Water Power

 
Graphic showing differences between waterwheels, wooden gearing, turbines and bevel gears

National Park Service

The use of water as a source of motive power dates at least to Greek and Roman civilizations. In ancient times and in the Middle Ages, waterpower seems to have been limited largely to irrigation and the grinding of grains for bread. In colonial America, waterwheels commonly provided power for sawing timber, fulling cloth, grinding grains, and making iron products. Until the second half of the 19th century, waterpower was the major mechanical power source in the United States.

The principles behind waterpower are simple.
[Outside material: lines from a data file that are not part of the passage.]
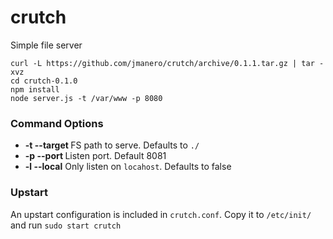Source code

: crutch
======
Simple file server

```
curl -L https://github.com/jmanero/crutch/archive/0.1.1.tar.gz | tar -xvz
cd crutch-0.1.0
npm install
node server.js -t /var/www -p 8080
```

### Command Options
* **-t --target <path>** FS path to serve. Defaults to `./`
* **-p --port <number>** Listen port. Default 8081
* **-l --local** Only listen on `locahost`. Defaults to false

### Upstart
An upstart configuration is included in `crutch.conf`. Copy it to `/etc/init/` and run `sudo start crutch`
Basically, a waterpower system taps the potential energy stored in water and turns it into kinetic energy by controlling its natural fall. Water is channeled out of a river at a certain height in a power canal and brought to a point where it is permitted to fall to a lower level. During its fall, it fills the buckets in a waterwheel, its weight driving the wheel around.

Falling water also powers the more efficient turbine, driving it by pressure as well as weight. In the first turbines designed by Uriah Boyden and adapted by James B. Francis to power Lowell's mills, the water entered the wheel at its center and was directed outward by stationary vanes to turn another set of moving vanes. By 1858, 56 Boyden turbines (drawing at right), rated at 35 to 650 horsepower, helped drive Lowell's mills. In both the waterwheel and turbine, the power was transferred by gears to the mill's main power shaft or drive pulley.